▸ Description of the task: Look through the data below and, wherever a line carries the word "subtitleURL", please copy that line.
[Input]
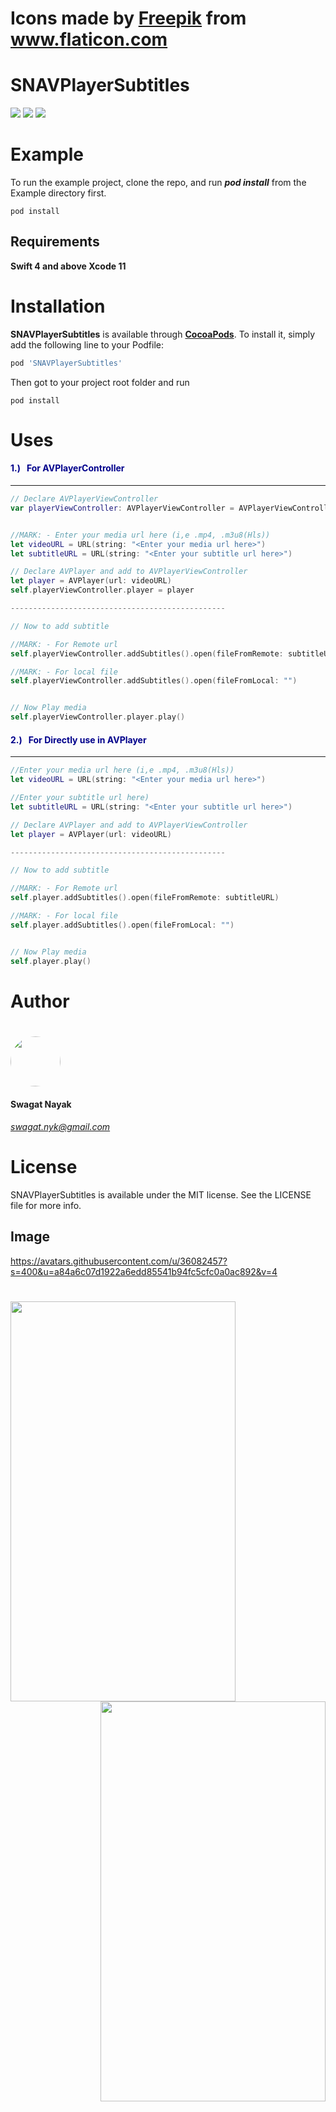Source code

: 
<h1>
<div>Icons made by <a href="https://www.freepik.com" title="Freepik">Freepik</a> from <a href="https://www.flaticon.com/" title="Flaticon">www.flaticon.com</a></div>
</h1>

<h1>
    <h1>SNAVPlayerSubtitles</h1>
    <img src="https://img.shields.io/cocoapods/v/SNAVPlayerSubtitles.svg?style=flat"/>
    <img src="https://img.shields.io/cocoapods/l/SNAVPlayerSubtitles.svg?style=flat"/>
    <img src="https://img.shields.io/cocoapods/p/SNAVPlayerSubtitles.svg?style=flat"/>
</h1>


# Example

To run the example project, clone the repo, and run ***pod install*** from the Example directory first.

```shell
pod install
```

## Requirements

**Swift 4 and above
Xcode 11**

# Installation

**SNAVPlayerSubtitles** is available through **[CocoaPods](https://cocoapods.org/pods/SNAVPlayerSubtitles)**. To install
it, simply add the following line to your Podfile:

```ruby
pod 'SNAVPlayerSubtitles'
```

Then got to your project root folder and run

```shell
pod install
```

# Uses

<h4 style="color: darkblue;">1.) &nbsp;&nbsp;For AVPlayerController</h4>

---

```swift
// Declare AVPlayerViewController
var playerViewController: AVPlayerViewController = AVPlayerViewController()


//MARK: - Enter your media url here (i,e .mp4, .m3u8(Hls))
let videoURL = URL(string: "<Enter your media url here>")
let subtitleURL = URL(string: "<Enter your subtitle url here>")

// Declare AVPlayer and add to AVPlayerViewController
let player = AVPlayer(url: videoURL)
self.playerViewController.player = player

------------------------------------------------

// Now to add subtitle

//MARK: - For Remote url
self.playerViewController.addSubtitles().open(fileFromRemote: subtitleURL)

//MARK: - For local file
self.playerViewController.addSubtitles().open(fileFromLocal: "")


// Now Play media
self.playerViewController.player.play()

```


<h4 style="color: darkblue;">2.) &nbsp;&nbsp;For Directly use in AVPlayer</h4>

---


```swift
//Enter your media url here (i,e .mp4, .m3u8(Hls))
let videoURL = URL(string: "<Enter your media url here>")

//Enter your subtitle url here)
let subtitleURL = URL(string: "<Enter your subtitle url here>")

// Declare AVPlayer and add to AVPlayerViewController
let player = AVPlayer(url: videoURL)

------------------------------------------------

// Now to add subtitle

//MARK: - For Remote url
self.player.addSubtitles().open(fileFromRemote: subtitleURL)

//MARK: - For local file
self.player.addSubtitles().open(fileFromLocal: "")


// Now Play media
self.player.play()

```


# Author

<h1>
 <img src="https://avatars.githubusercontent.com/u/36082457?s=400&u=a84a6c07d1922a6edd85541b94fc5cfc0a0ac892&v=4" width="80" height="80" style="border-radius: 50%;" />
</h1>

#### Swagat Nayak
###### swagat.nyk@gmail.com

# License

SNAVPlayerSubtitles is available under the MIT license. See the LICENSE file for more info.

## Image
https://avatars.githubusercontent.com/u/36082457?s=400&u=a84a6c07d1922a6edd85541b94fc5cfc0a0ac892&v=4
 <h1>
 <img src="https://storage.googleapis.com/material-design/publish/material_v_10/assets/0Bzhp5Z4wHba3cXVadmtJa19wT3M/components_cards_content1.png" width="360" height="640" />
 <img src="https://storage.googleapis.com/material-design/publish/material_v_10/assets/0Bzhp5Z4wHba3NGo3QkpVWTNBZzA/components_cards_content3.png" align="right" width="360" height="640" />
 </h1>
[/Input]
▸ Final answer:
let subtitleURL = URL(string: "<Enter your subtitle url here>")
self.playerViewController.addSubtitles().open(fileFromRemote: subtitleURL)
let subtitleURL = URL(string: "<Enter your subtitle url here>")
self.player.addSubtitles().open(fileFromRemote: subtitleURL)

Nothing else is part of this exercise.